2010 Chassagne-Montrachet La Maltroie, Fontaine-Gagnard
Pale gold. Rich and complex nose of smoke, nutty, lemon, pear and floral. Intense flavours, weighty and very rounded mouthfeel with firm acidity. Needs time for all the elements to become more integrated. A little clumsy at the moment. Well made with Premier Cru quality complexity, intensity and lengthy finish but does not quite have the finesse and precision of the Puligny Villages by Leflaive.

2010 Morgon Côte du Py, Jean Foillard
Very old vines. Rigorous sorting.  Unfined, unfiltered and no added sulphur. Plus wax closure.

Ruby hue. Bright red cherry fruit, violet, pu-erh tea, spicy and slightly earthy and meaty. Well structured, chewy velvety texture, with some firm but fine grained tannin, good level of acidity. Needs some age for the tannin to soften. A very high qualiity Morgon with plenty of concentration and complexity that should have a great ageing potential of 8 - 10+ years. Excellent find - thank you Paul for bringing this! (Even better the second day after opening!)


2010 Chambolle-Musigny Les Charmes, François BertheauMedium  ruby hue.  High-toned red fruit, almost candy like. Cinnamon, some hints of tea leaves with a savoury character.  Silky tannin. Medium acidity  Very Chambolle, refined and elegant, aromatically attractive, presented with a lovely delicate freshness.  Can certainly be approached now with some extended aeration, but better in 3 - 4 years time.
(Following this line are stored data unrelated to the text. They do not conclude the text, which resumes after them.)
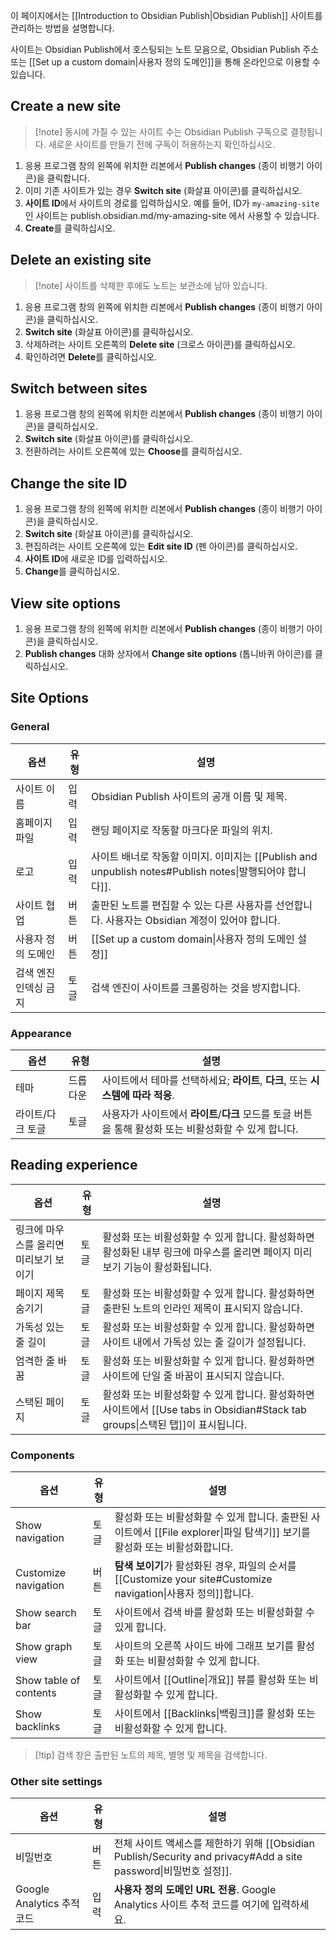 이 페이지에서는 [[Introduction to Obsidian Publish|Obsidian Publish]] 사이트를 관리하는 방법을 설명합니다.

사이트는 Obsidian Publish에서 호스팅되는 노트 모음으로, Obsidian Publish 주소 또는 [[Set up a custom domain|사용자 정의 도메인]]을 통해 온라인으로 이용할 수 있습니다.

## Create a new site

> [!note] 동시에 가질 수 있는 사이트 수는 Obsidian Publish 구독으로 결정됩니다. 새로운 사이트를 만들기 전에 구독이 허용하는지 확인하십시오.

1. 응용 프로그램 창의 왼쪽에 위치한 리본에서 **Publish changes** (종이 비행기 아이콘)을 클릭합니다.
2. 이미 기존 사이트가 있는 경우 **Switch site** (화살표 아이콘)를 클릭하십시오.
3. **사이트 ID**에서 사이트의 경로를 입력하십시오. 예를 들어, ID가 `my-amazing-site`인 사이트는 publish.obsidian.md/my-amazing-site 에서 사용할 수 있습니다.
4. **Create**를 클릭하십시오.

## Delete an existing site

> [!note] 사이트를 삭제한 후에도 노트는 보관소에 남아 있습니다.

1. 응용 프로그램 창의 왼쪽에 위치한 리본에서 **Publish changes** (종이 비행기 아이콘)을 클릭하십시오.
2. **Switch site** (화살표 아이콘)를 클릭하십시오.
3. 삭제하려는 사이트 오른쪽의 **Delete site** (크로스 아이콘)를 클릭하십시오.
4. 확인하려면 **Delete**를 클릭하십시오.

## Switch between sites

1. 응용 프로그램 창의 왼쪽에 위치한 리본에서 **Publish changes** (종이 비행기 아이콘)을 클릭하십시오.
2. **Switch site** (화살표 아이콘)를 클릭하십시오.
3. 전환하려는 사이트 오른쪽에 있는 **Choose**를 클릭하십시오.

## Change the site ID

1. 응용 프로그램 창의 왼쪽에 위치한 리본에서 **Publish changes** (종이 비행기 아이콘)을 클릭하십시오.
2. **Switch site** (화살표 아이콘)를 클릭하십시오.
3. 편집하려는 사이트 오른쪽에 있는 **Edit site ID** (펜 아이콘)를 클릭하십시오.
4. **사이트 ID**에 새로운 ID를 입력하십시오.
5. **Change**를 클릭하십시오.

## View site options

1. 응용 프로그램 창의 왼쪽에 위치한 리본에서 **Publish changes** (종이 비행기 아이콘)을 클릭하십시오.
2. **Publish changes** 대화 상자에서 **Change site options** (톱니바퀴 아이콘)를 클릭하십시오.

## Site Options

### General

| 옵션                          | 유형    | 설명                                                                                                                |
|---------------------------------|--------|----------------------------------------------------------------------------------------------------------------------------|
| 사이트 이름          | 입력  | Obsidian Publish 사이트의 공개 이름 및 제목.                                                                   |
| 홈페이지 파일        | 입력  | 랜딩 페이지로 작동할 마크다운 파일의 위치.                                                    |
| 로고                 | 입력  | 사이트 배너로 작동할 이미지. 이미지는 [[Publish and unpublish notes#Publish notes\|발행되어야 합니다]]. |
| 사이트 협업          | 버튼 | 출판된 노트를 편집할 수 있는 다른 사용자를 선언합니다. 사용자는 Obsidian 계정이 있어야 합니다.            |
| 사용자 정의 도메인    | 버튼 | [[Set up a custom domain\|사용자 정의 도메인 설정]]                                                                                                 |
| 검색 엔진 인덱싱 금지 | 토글 | 검색 엔진이 사이트를 크롤링하는 것을 방지합니다.                                                                |

### Appearance

| 옵션            | 유형     | 설명                                                                               |
|-------------------|----------|-------------------------------------------------------------------------------------------|
| 테마             | 드롭다운 | 사이트에서 테마를 선택하세요; **라이트**, **다크**, 또는 **시스템에 따라 적응**. |
| 라이트/다크 토글 | 토글   | 사용자가 사이트에서 **라이트**/**다크** 모드를 토글 버튼을 통해 활성화 또는 비활성화할 수 있게 합니다.          |

## Reading experience

| 옵션               | 유형   | 설명                                                                                |
|----------------------|--------|--------------------------------------------------------------------------------------------|
| 링크에 마우스를 올리면 미리보기 보이기   | 토글 | 활성화 또는 비활성화할 수 있게 합니다. 활성화하면 활성화된 내부 링크에 마우스를 올리면 페이지 미리보기 기능이 활성화됩니다. |
| 페이지 제목 숨기기     | 토글 | 활성화 또는 비활성화할 수 있게 합니다. 활성화하면 출판된 노트의 인라인 제목이 표시되지 않습니다.                    |
| 가독성 있는 줄 길이 | 토글 | 활성화 또는 비활성화할 수 있게 합니다. 활성화하면 사이트 내에서 가독성 있는 줄 길이가 설정됩니다.                                   |
| 엄격한 줄 바꿈   | 토글 | 활성화 또는 비활성화할 수 있게 합니다. 활성화하면 사이트에 단일 줄 바꿈이 표시되지 않습니다.                    |
| 스택된 페이지          | 토글 | 활성화 또는 비활성화할 수 있게 합니다. 활성화하면 사이트에서 [[Use tabs in Obsidian#Stack tab groups\|스택된 탭]]이 표시됩니다.    |

### Components

| 옵션                 | 유형   | 설명                                                                                                                          |
|------------------------|--------|--------------------------------------------------------------------------------------------------------------------------------------|
| Show navigation        | 토글 | 활성화 또는 비활성화할 수 있게 합니다. 출판된 사이트에서 [[File explorer\|파일 탐색기]] 보기를 활성화 또는 비활성화합니다.                                                                   |
| Customize navigation   | 버튼 | **탐색 보이기**가 활성화된 경우, 파일의 순서를 [[Customize your site#Customize navigation\|사용자 정의]]합니다. |
| Show search bar        | 토글 | 사이트에서 검색 바를 활성화 또는 비활성화할 수 있게 합니다.                                                                                   |
| Show graph view        | 토글 | 사이트의 오른쪽 사이드 바에 그래프 보기를 활성화 또는 비활성화할 수 있게 합니다.                                                              |
| Show table of contents | 토글 | 사이트에서 [[Outline\|개요]] 뷰를 활성화 또는 비활성화할 수 있게 합니다.                                                              |
| Show backlinks         | 토글 | 사이트에서 [[Backlinks\|백링크]]를 활성화 또는 비활성화할 수 있게 합니다.                                                                               |

> [!tip] 검색 창은 출판된 노트의 제목, 별명 및 제목을 검색합니다.

### Other site settings

| 옵션                         | 유형   | 설명                                            |
| ------------------------------ | ------ | ------------------------------------------------------ |
| 비밀번호                      | 버튼 | 전체 사이트 액세스를 제한하기 위해 [[Obsidian Publish/Security and privacy#Add a site password\|비밀번호 설정]]. |
| Google Analytics 추적 코드 | 입력  | **사용자 정의 도메인 URL 전용**. Google Analytics 사이트 추적 코드를 여기에 입력하세요.                                                       |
2010 Vosne-Romanée Aux Malconsorts, Maison Roche de Bellène
By comparison, this is deeper in colour.  The slightly closed nose shows more black fruit, blackberry and blueberry compote and cassis. Very firm fine-grained ripe tannin, medium acidity, with its concentration and intensity of flavours bursting onto the palate. A fleshy wine with muscles and power.  Arisocratic and very classy, with a finish that went on for a long long time.  An excellent effort and a very impressive Premier Cru (its proximity to La Tâche plot to be taken into consideration!)!  Certainly too young to try now.  Let it age in bottle for another 6 - 8 years before trying again.

General comment on 2010 vintage?  From what we tasted, I think 2010 is a great classic vintage, offering purity of fruit, precision and balance, firm acidity, classic structure and some very fine ageing potential from the best winemakers. There was already sufficient mid-palate concentration and a richness on the mouthfeel for the ones we tried that they were almost ready to be enjoyed now, with some aeration. 

I did sneak in a bottle of 2000 Romanée-Saint-Vivant, Nicolas Potel for variety!!

The 2010 reds, plus a 2000

I loved the way we engaged and discussed about the wines, without bias or prejudice.  An excellent way of discovering Burgundy wines, across quality levels and vineyards, let alone the styles of different winemakers.  Thank you to everyone who contributed towards the selection.  We should do this more often!